Linux-kselftest Archive on lore.kernel.org
 help / color / Atom feed
From: Mike Kravetz <mike.kravetz@oracle.com>
To: Mina Almasry <almasrymina@google.com>, aneesh.kumar@linux.vnet.ibm.com
Cc: shuah@kernel.org, rientjes@google.com, shakeelb@google.com,
	gthelen@google.com, akpm@linux-foundation.org,
	khalid.aziz@oracle.com, linux-kernel@vger.kernel.org,
	linux-mm@kvack.org, linux-kselftest@vger.kernel.org,
	cgroups@vger.kernel.org, mkoutny@suse.com
Subject: Re: [PATCH v5 0/7] hugetlb_cgroup: Add hugetlb_cgroup reservation limits
Date: Mon, 23 Sep 2019 10:47:30 -0700
Message-ID: <3c73d2b7-f8d0-16bf-b0f0-86673c3e9ce3@oracle.com> (raw)
In-Reply-To: <20190919222421.27408-1-almasrymina@google.com>

On 9/19/19 3:24 PM, Mina Almasry wrote:
> Patch series implements hugetlb_cgroup reservation usage and limits, which
> track hugetlb reservations rather than hugetlb memory faulted in. Details of
> the approach is 1/7.

Thanks for your continued efforts Mina.

One thing that has bothered me with this approach from the beginning is that
hugetlb reservations are related to, but somewhat distinct from hugetlb
allocations.  The original (existing) huegtlb cgroup implementation does not
take reservations into account.  This is an issue you are trying to address
by adding a cgroup support for hugetlb reservations.  However, this new
reservation cgroup ignores hugetlb allocations at fault time.
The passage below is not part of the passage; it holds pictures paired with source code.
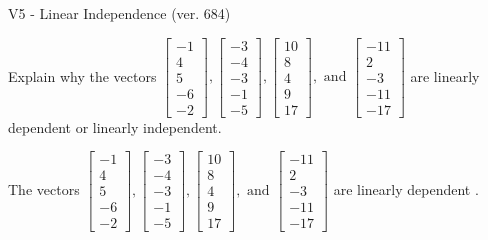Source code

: \begin{exercise}
  \begin{exerciseTitle}V5 - Linear Independence (ver. 684)\end{exerciseTitle}
  \begin{exerciseStatement}
    Explain why the vectors \(\left[\begin{array}{r}
-1 \\
4 \\
5 \\
-6 \\
-2
\end{array}\right] , \left[\begin{array}{r}
-3 \\
-4 \\
-3 \\
-1 \\
-5
\end{array}\right] , \left[\begin{array}{r}
10 \\
8 \\
4 \\
9 \\
17
\end{array}\right] , \text{ and } \left[\begin{array}{r}
-11 \\
2 \\
-3 \\
-11 \\
-17
\end{array}\right]\) are linearly dependent or linearly independent.	


  \end{exerciseStatement}
  \begin{exerciseAnswer}
   The vectors \(\left[\begin{array}{r}
-1 \\
4 \\
5 \\
-6 \\
-2
\end{array}\right] , \left[\begin{array}{r}
-3 \\
-4 \\
-3 \\
-1 \\
-5
\end{array}\right] , \left[\begin{array}{r}
10 \\
8 \\
4 \\
9 \\
17
\end{array}\right] , \text{ and } \left[\begin{array}{r}
-11 \\
2 \\
-3 \\
-11 \\
-17
\end{array}\right]\) are 
  	 linearly dependent  .
  


  \end{exerciseAnswer}
\end{exercise}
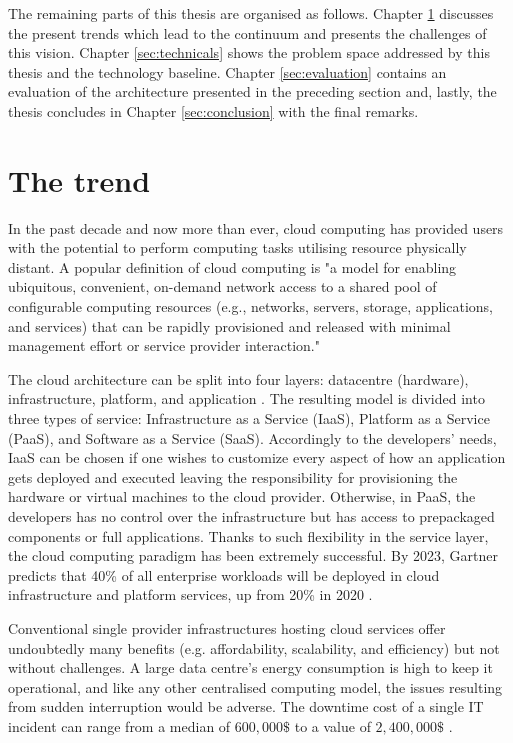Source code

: The remaining parts of this thesis are organised as follows. Chapter \ref{sec:challenges} discusses the present trends which lead to the continuum and presents the challenges of this vision. Chapter \ref{sec:technicals} shows the problem space addressed by this thesis and the technology baseline. Chapter \ref{sec:evaluation} contains an evaluation of the architecture presented in the preceding section and, lastly, the thesis concludes in Chapter \ref{sec:conclusion} with the final remarks.

\chapter{The trend}
\label{sec:challenges}

In the past decade and now more than ever, cloud computing has provided users with the potential to perform computing tasks utilising resource physically distant. A popular definition of cloud computing \cite{cloud-def} is "a model for enabling ubiquitous, convenient, on-demand network access to a shared pool of configurable computing resources (e.g., networks, servers, storage, applications, and services) that can be rapidly provisioned and released with minimal management effort or service provider interaction."

The cloud architecture can be split into four layers: datacentre (hardware), infrastructure, platform, and application \cite{cloud-computing}. The resulting model is divided into three types of service: Infrastructure as a Service (IaaS), Platform as a Service (PaaS), and Software as a Service (SaaS). Accordingly to the developers' needs, IaaS can be chosen if one wishes to customize every aspect of how an application gets deployed and executed leaving the responsibility for provisioning the hardware or virtual machines to the cloud provider. Otherwise, in PaaS, the developers has no control over the infrastructure but has access to prepackaged components or full applications. Thanks to such flexibility in the service layer, the cloud computing paradigm has been extremely successful. By 2023, Gartner predicts that 40\% of all enterprise workloads will be deployed in cloud infrastructure and platform services, up from 20\% in 2020 \cite{gartner-cloud-edge}.

Conventional single provider infrastructures hosting cloud services offer undoubtedly many benefits (e.g. affordability, scalability, and efficiency) but not without challenges. A large data centre's energy consumption is high to keep it operational, and like any other centralised computing model, the issues resulting from sudden interruption would be adverse. The downtime cost of a single IT incident can range from a median of $600,000\$$ to a value of $2,400,000\$$ \cite{downtime-cost}.

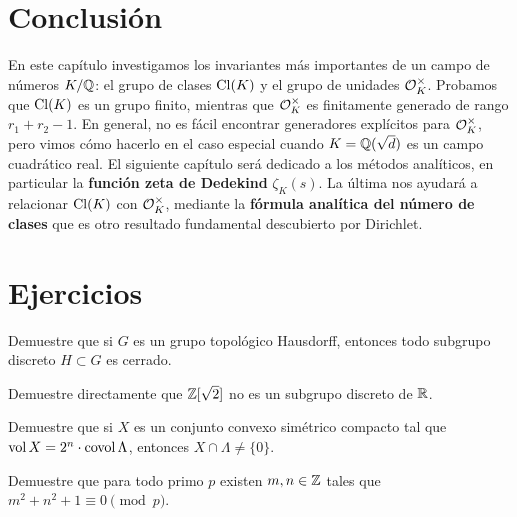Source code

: 

\section*{Conclusión}

En este capítulo investigamos los invariantes más importantes de un campo de
números $K/\mathbb{Q}$: el grupo de clases $\operatorname{Cl} (K)$ y el grupo de unidades
$\mathcal{O}_K^\times$. Probamos que $\operatorname{Cl} (K)$ es un grupo finito, mientras que
$\mathcal{O}_K^\times$ es finitamente generado de rango $r_1 + r_2 - 1$. En general,
no es fácil encontrar generadores explícitos para $\mathcal{O}_K^\times$, pero vimos cómo
hacerlo en el caso especial cuando $K = \mathbb{Q} (\sqrt{d})$ es un campo cuadrático
real. El siguiente capítulo será dedicado a los métodos analíticos,
en particular la \textbf{función zeta de Dedekind} $\zeta_K (s)$. La última
nos ayudará a relacionar $\operatorname{Cl} (K)$ con $\mathcal{O}_K^\times$, mediante la
\textbf{fórmula analítica del número de clases} que es otro resultado
fundamental descubierto por Dirichlet.


\pagebreak


\section*{Ejercicios}

\begin{ejercicio}
  Demuestre que si $G$ es un grupo topológico Hausdorff, entonces todo subgrupo
  discreto $H \subset G$ es cerrado.
\end{ejercicio}

\begin{ejercicio}
  Demuestre directamente que $\mathbb{Z} [\sqrt{2}]$ no es un subgrupo discreto de
  $\mathbb{R}$.
\end{ejercicio}

\begin{ejercicio}
  Demuestre que si $X$ es un conjunto convexo simétrico compacto tal que
  $\operatorname{vol} X = 2^n\cdot \operatorname{covol} \Lambda$, entonces $X \cap \Lambda \ne \{ 0 \}$.
\end{ejercicio}

\begin{ejercicio}
  Demuestre que para todo primo $p$ existen $m,n \in \mathbb{Z}$ tales que
  $m^2 + n^2 + 1 \equiv 0 \pmod{p}$.
\end{ejercicio}

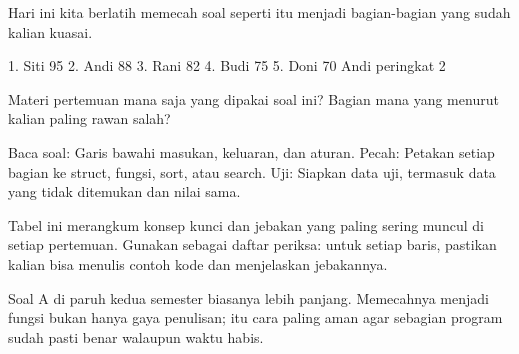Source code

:\documentclass[a4paper]{article}
\begin{document}
Hari ini kita berlatih memecah soal seperti itu menjadi bagian-bagian yang sudah kalian kuasai.

\begin{MKeluaran}[title={Tampilan yang diinginkan}]
1. Siti 95
2. Andi 88
3. Rani 82
4. Budi 75
5. Doni 70
Andi peringkat 2
\end{MKeluaran}
\begin{Tebak}
Materi pertemuan mana saja yang dipakai soal ini? Bagian mana yang menurut kalian paling rawan salah?
\end{Tebak}
\begin{Jawaban}
Baca soal: Garis bawahi masukan, keluaran, dan aturan. Pecah: Petakan setiap bagian ke struct, fungsi, sort, atau search. Uji: Siapkan data uji, termasuk data yang tidak ditemukan dan nilai sama.
\end{Jawaban}
Tabel ini merangkum konsep kunci dan jebakan yang paling sering muncul di setiap pertemuan. Gunakan sebagai daftar periksa: untuk setiap baris, pastikan kalian bisa menulis contoh kode dan menjelaskan jebakannya.

\par\vspace{4pt}\par\vspace{6pt}
Soal A di paruh kedua semester biasanya lebih panjang. Memecahnya menjadi fungsi bukan hanya gaya penulisan; itu cara paling aman agar sebagian program sudah pasti benar walaupun waktu habis.
\end{document}
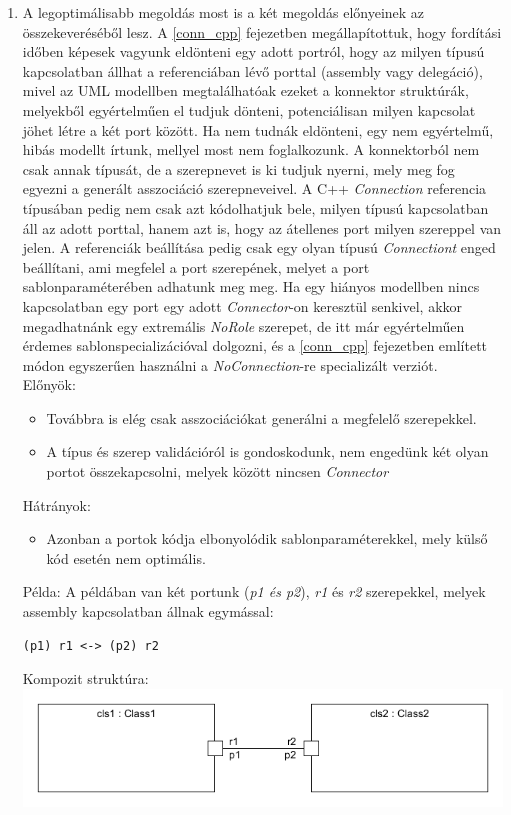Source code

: \documentclass[a4paper,12pt]{report}
\begin{document}
\begin{enumerate}
\item A legoptimálisabb megoldás most is a két megoldás előnyeinek az összekeveréséből lesz. A \ref{conn_cpp} fejezetben megállapítottuk, hogy fordítási időben képesek vagyunk eldönteni egy adott portról, hogy az milyen típusú kapcsolatban állhat a referenciában lévő porttal (assembly vagy delegáció), mivel az UML modellben megtalálhatóak ezeket a konnektor struktúrák, melyekből egyértelműen el tudjuk dönteni, potenciálisan milyen kapcsolat jöhet létre a két port között. Ha nem tudnák eldönteni, egy nem egyértelmű, hibás modellt írtunk, mellyel most nem foglalkozunk. A konnektorból nem csak annak típusát, de a szerepnevet is ki tudjuk nyerni, mely meg fog egyezni a generált asszociáció szerepneveivel. A C++ \textit{Connection} referencia típusában pedig nem csak azt kódolhatjuk bele, milyen típusú kapcsolatban áll az adott porttal, hanem azt is, hogy az átellenes port milyen szereppel van jelen. A referenciák beállítása pedig csak egy olyan típusú \textit{Connectiont} enged beállítani, ami megfelel a port szerepének,  melyet a  port sablonparaméterében adhatunk meg meg. Ha egy hiányos modellben nincs kapcsolatban egy port egy adott \textit{Connector}-on keresztül senkivel, akkor megadhatnánk egy extremális \textit{NoRole} szerepet, de itt már egyértelműen érdemes sablonspecializációval dolgozni, és a \ref{conn_cpp} fejezetben említett módon egyszerűen használni a \textit{NoConnection}-re specializált verziót.  \\
Előnyök:
\begin{itemize}
\item Továbbra is elég csak asszociációkat generálni a megfelelő szerepekkel.
\item A típus és szerep validációról is gondoskodunk, nem engedünk két olyan portot összekapcsolni, melyek között nincsen \textit{Connector}
\end{itemize}
Hátrányok:
\begin{itemize}
\item Azonban a portok kódja elbonyolódik sablonparaméterekkel, mely külső kód esetén nem optimális.
\end{itemize}
Példa:
A példában van két portunk (\textit{p1 és p2}), \textit{r1} és \textit{r2} szerepekkel, melyek assembly kapcsolatban állnak egymással:
\begin{lstlisting}
(p1) r1 <-> (p2) r2
\end{lstlisting}
Kompozit struktúra: \\
\includegraphics[scale=0.6]{conn_role_comp.png}


\end{enumerate}
\end{document}
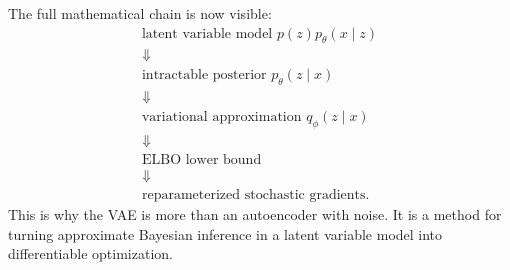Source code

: The full mathematical chain is now visible:
\[
\begin{array}{c}
\text{latent variable model }p(z)p_\theta(x\mid z)\\
\Downarrow\\
\text{intractable posterior }p_\theta(z\mid x)\\
\Downarrow\\
\text{variational approximation }q_\phi(z\mid x)\\
\Downarrow\\
\text{ELBO lower bound}\\
\Downarrow\\
\text{reparameterized stochastic gradients.}
\end{array}
\]
This is why the VAE is more than an autoencoder with noise.  It is a method for turning approximate Bayesian inference in a latent variable model into differentiable optimization.
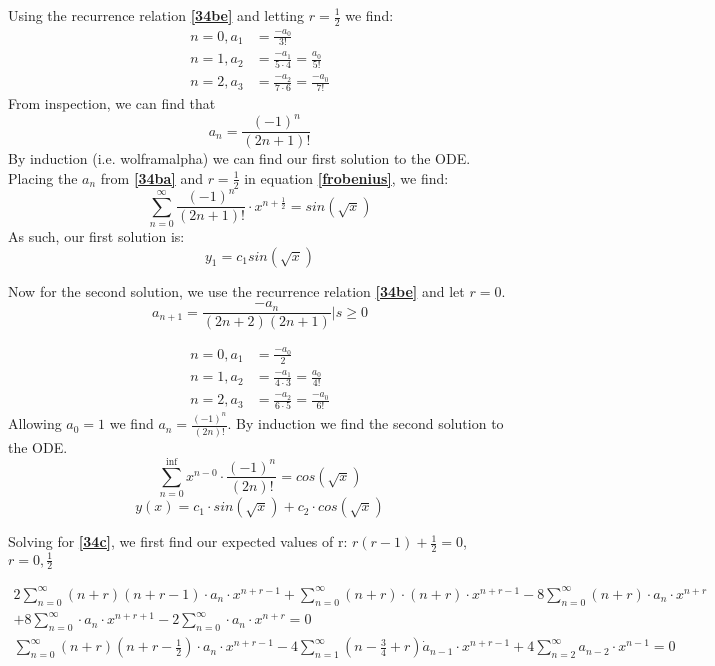 \documentclass{article}
\begin{document}
Using the recurrence relation \textbf{\ref{34be}} and letting $r=\frac{1}{2}$ we find:
\begin{align*}
n=0, a_1 &= \frac{-a_0}{3!}\\
n=1, a_2 &= \frac{-a_1}{5 \cdot 4} = \frac{a_0}{5!}\\
n=2, a_3 &= \frac{-a_2}{7 \cdot 6} = \frac{-a_0}{7!}
\end{align*}
From inspection, we can find that
\begin{equation}\label{34ba}
a_n = \frac{(-1)^n}{(2n+1)!}
\end{equation}
By induction (i.e. wolframalpha) we can find our first solution to the ODE. Placing the $a_n$ from \textbf{\ref{34ba}} and $ r = \frac{1}{2} $ in equation \textbf{\ref{frobenius}}, we find:
\[
\sum_{n=0}^{\infty}{\frac{(-1)^n}{(2n+1)!} \cdot x^{n+\frac{1}{2}}} = sin(\sqrt{x})
\]
As such, our first solution is:
\[y_1 = c_1sin(\sqrt{x})
\]

Now for the second solution, we use the recurrence relation \textbf{\ref{34be}} and let $r=0$.
\[
a_{n+1} = \frac{-a_n}{(2n+2)(2n+1)} \Bigr| s\geq0
\]

\begin{align*}
n=0, a_1 &= \frac{-a_0}{2}\\
n=1, a_2 &= \frac{-a_1}{4 \cdot 3} = \frac{a_0}{4!}\\
n=2, a_3 & = \frac{-a_2}{6 \cdot 5} = \frac{-a_0}{6!}
\end{align*}
Allowing $a_0=1$ we find $a_n = \frac{(-1)^n}{(2n)!}$.
By induction we find the second solution to the ODE.
\[
\sum_{n=0}^{\inf} x^{n-0} \cdot \frac{(-1)^n}{(2n)!} = cos(\sqrt{x})
\]
\[
y(x) = c_1 \cdot sin(\sqrt{x}) + c_2 \cdot cos(\sqrt{x})
\]
\par

Solving for \textbf{\ref{34c}}, we first find our expected values of r: $r(r-1)+\frac{1}{2} =0$, $r = 0,\frac{1}{2}$

\begin{align*}
2\sum_{n=0}^{\infty}(n+r)(n+r-1) \cdot a_n \cdot x^{n+r-1} + \sum_{n=0}^{\infty} (n+r) \cdot (n+r) \cdot x^{n+r-1} - 8\sum_{n=0}^{\infty} (n+r) \cdot a_n \cdot x^{n+r}\\
+ 8 \sum_{n=0}^{\infty} \cdot a_n \cdot x^{n+r+1} - 2 \sum_{n=0}^{\infty} \cdot a_n \cdot x^{n+r} =0\\
\sum_{n=0}^{\infty} (n+r)(n+r-\frac{1}{2}) \cdot a_n \cdot x^{n+r-1} - 4 \sum_{n=1}^{\infty} (n-\frac{3}{4}+r) \dot a_{n-1} \cdot x^{n+r-1} + 4\sum_{n=2}^{\infty} a_{n-2} \cdot x^{n-1} = 0
\end{align*}
\end{document}
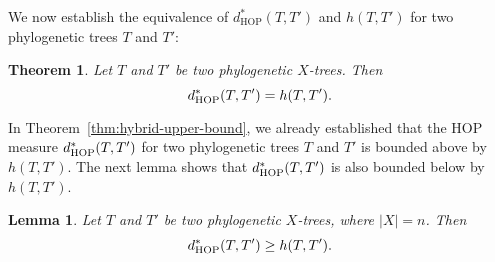 \documentclass{article}
\newtheorem{lemma}{Lemma}
\newtheorem{theorem}{Theorem}
\newcommand{\HOP}{\mathrm{HOP}}
\begin{document}
We now establish the equivalence of $d^*_\HOP(T,T')$ and $h(T,T')$ for two phylogenetic trees $T$ and $T'$:

\begin{theorem}\label{thm:hop-equals-hybrid}
Let $T$ and $T'$ be two phylogenetic $X$-trees. Then
$$d^*_{\rm HOP}(T, T') = h(T, T').$$
\end{theorem}

In Theorem~\ref{thm:hybrid-upper-bound}, we already established that the HOP measure $d^*_{\rm HOP}(T,T')$ for two phylogenetic trees $T$ and $T'$ is bounded above by $h(T,T')$. The next lemma shows that $d^*_{\rm HOP}(T,T')$ is also bounded below by $h(T,T')$.

\begin{lemma}\label{lem:inequality2}
Let $T$ and $T'$ be two  phylogenetic $X$-trees, where $|X|=n$. Then
$$d^*_{\rm HOP}(T, T')\ge h(T, T').$$
\end{lemma}
\end{document}
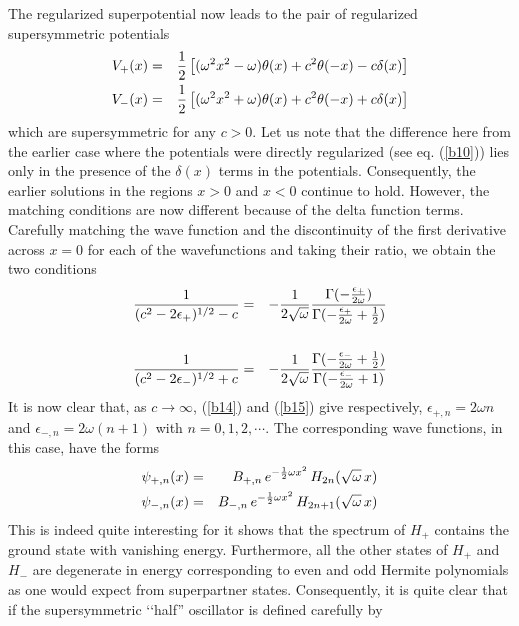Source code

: \documentclass[a4paper,11pt]{article}
\begin{document}
The regularized superpotential now leads to the pair of regularized
supersymmetric potentials
\begin{eqnarray}
V_{+}(x) & = & {1\over 2}\left[(\omega^{2}x^{2}-\omega)\theta(x) +
c^{2}\theta(-x) - c\delta(x)\right]\nonumber\\
V_{-}(x) & = & {1\over 2}\left[(\omega^{2}x^{2}+\omega)\theta(x) +
c^{2}\theta(-x) + c\delta(x)\right]\label{b13}
\end{eqnarray}
which are supersymmetric for any $c>0$. Let us note that the
difference here from the earlier case where the potentials were
directly regularized (see eq. (\ref{b10})) lies only in the presence
of the $\delta(x)$ 
terms in the potentials. Consequently, the earlier solutions in the
regions $x>0$ and $x<0$ continue to hold. However, the matching
conditions are now different because of the delta function terms. 
Carefully matching the wave function and the discontinuity of the
first derivative across $x=0$ for each of the wavefunctions and taking
their ratio, we obtain the two conditions
\begin{eqnarray}
\frac{1}{(c^{2}-2\epsilon_{+})^{1/2} - c} & = & -{1\over
2\sqrt{\omega}}\frac{\Gamma(-{\epsilon_{+}\over
2\omega})}{\Gamma(-{\epsilon_{+}\over 2\omega}+{1\over
2})}\label{b14}\\
  &  & \nonumber\\
\frac{1}{(c^{2}-2\epsilon_{-})^{1/2} + c} & = & -{1\over
2\sqrt{\omega}}\frac{\Gamma(-{\epsilon_{-}\over
2\omega}+{1\over 2})}{\Gamma(-{\epsilon_{-}\over
2\omega}+1)}\label{b15}
\end{eqnarray}
It is now clear that, as $c\rightarrow\infty$, (\ref{b14}) and
(\ref{b15}) give respectively,
$\epsilon_{+,n} = 2\omega n$ and
$\epsilon_{-,n} = 2\omega(n+1)$ with $n=0,1,2,\cdots$.
The corresponding wave functions, in this case, have the forms
\begin{eqnarray}
\psi_{+,n}(x) & = & B_{+,n}\,e^{-{1\over 2}\omega
x^{2}}\,H_{2n}(\sqrt{\omega}\,x)\nonumber\\
\psi_{-,n}(x) & = & B_{-,n}\,e^{-{1\over 2}\omega
x^{2}}\,H_{2n+1}(\sqrt{\omega}\,x)\label{b17}
\end{eqnarray}
This is indeed quite interesting for it shows that the spectrum of
$H_{+}$ contains the ground state with vanishing energy. Furthermore,
all the other states of $H_{+}$ and $H_{-}$ are degenerate in energy
corresponding to even and odd Hermite polynomials as one would expect
from superpartner states. Consequently, it is quite clear that if the
supersymmetric \lq\lq half'' oscillator is defined carefully by
\end{document}
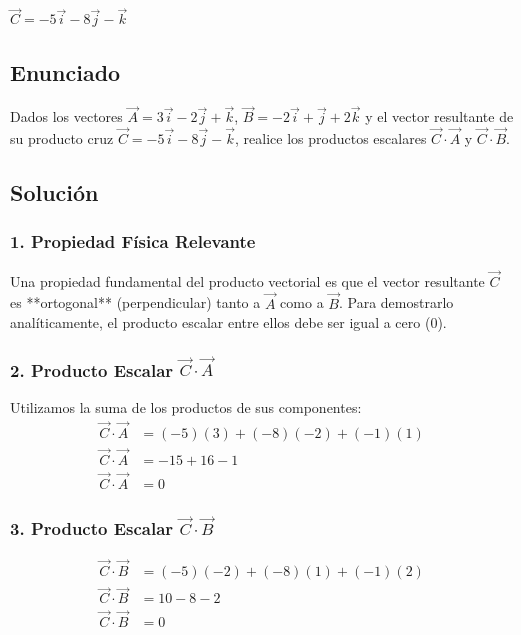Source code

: \documentclass[12pt, a4paper]{article}
\begin{document}
\begin{tcolorbox}[colback=green!5!white, colframe=green!50!black, title=Respuesta Final]
\centering \Large $\vec{C} = -5\vec{i} - 8\vec{j} - \vec{k}$
\end{tcolorbox}

\newpage

\subsection*{Enunciado}
Dados los vectores $\vec{A} = 3\vec{i} - 2\vec{j} + \vec{k}$, $\vec{B} = -2\vec{i} + \vec{j} + 2\vec{k}$ y el vector resultante de su producto cruz $\vec{C} = -5\vec{i} - 8\vec{j} - \vec{k}$, realice los productos escalares $\vec{C} \cdot \vec{A}$ y $\vec{C} \cdot \vec{B}$.

\subsection*{Solución}

\subsubsection*{1. Propiedad Física Relevante}
Una propiedad fundamental del producto vectorial es que el vector resultante $\vec{C}$ es **ortogonal** (perpendicular) tanto a $\vec{A}$ como a $\vec{B}$. Para demostrarlo analíticamente, el producto escalar entre ellos debe ser igual a cero ($0$).

\subsubsection*{2. Producto Escalar $\vec{C} \cdot \vec{A}$}
Utilizamos la suma de los productos de sus componentes:
\begin{align*}
    \vec{C} \cdot \vec{A} &= (-5)(3) + (-8)(-2) + (-1)(1) \\
    \vec{C} \cdot \vec{A} &= -15 + 16 - 1 \\
    \vec{C} \cdot \vec{A} &= 0
\end{align*}

\subsubsection*{3. Producto Escalar $\vec{C} \cdot \vec{B}$}
\begin{align*}
    \vec{C} \cdot \vec{B} &= (-5)(-2) + (-8)(1) + (-1)(2) \\
    \vec{C} \cdot \vec{B} &= 10 - 8 - 2 \\
    \vec{C} \cdot \vec{B} &= 0
\end{align*}
\end{document}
I 'think' the whole purpose of any hugetlb cgroup is to manage the allocation
of hugetlb pages.  Both the existing cgroup code and the reservation approach
have what I think are some serious flaws.  Consider a system with 100 hugetlb
pages available.  A sysadmin, has two groups A and B and wants to limit hugetlb
usage to 50 pages each.

With the existing implementation, a task in group A could create a mmap of
100 pages in size and reserve all 100 pages.  Since the pages are 'reserved',
nobody in group B can allocate ANY huge pages.  This is true even though
no pages have been allocated in A (or B).

With the reservation implementation, a task in group A could use MAP_NORESERVE
and allocate all 100 pages without taking any reservations.

As mentioned in your documentation, it would be possible to use both the
existing (allocation) and new reservation cgroups together.  Perhaps if both
are setup for the 50/50 split things would work a little better.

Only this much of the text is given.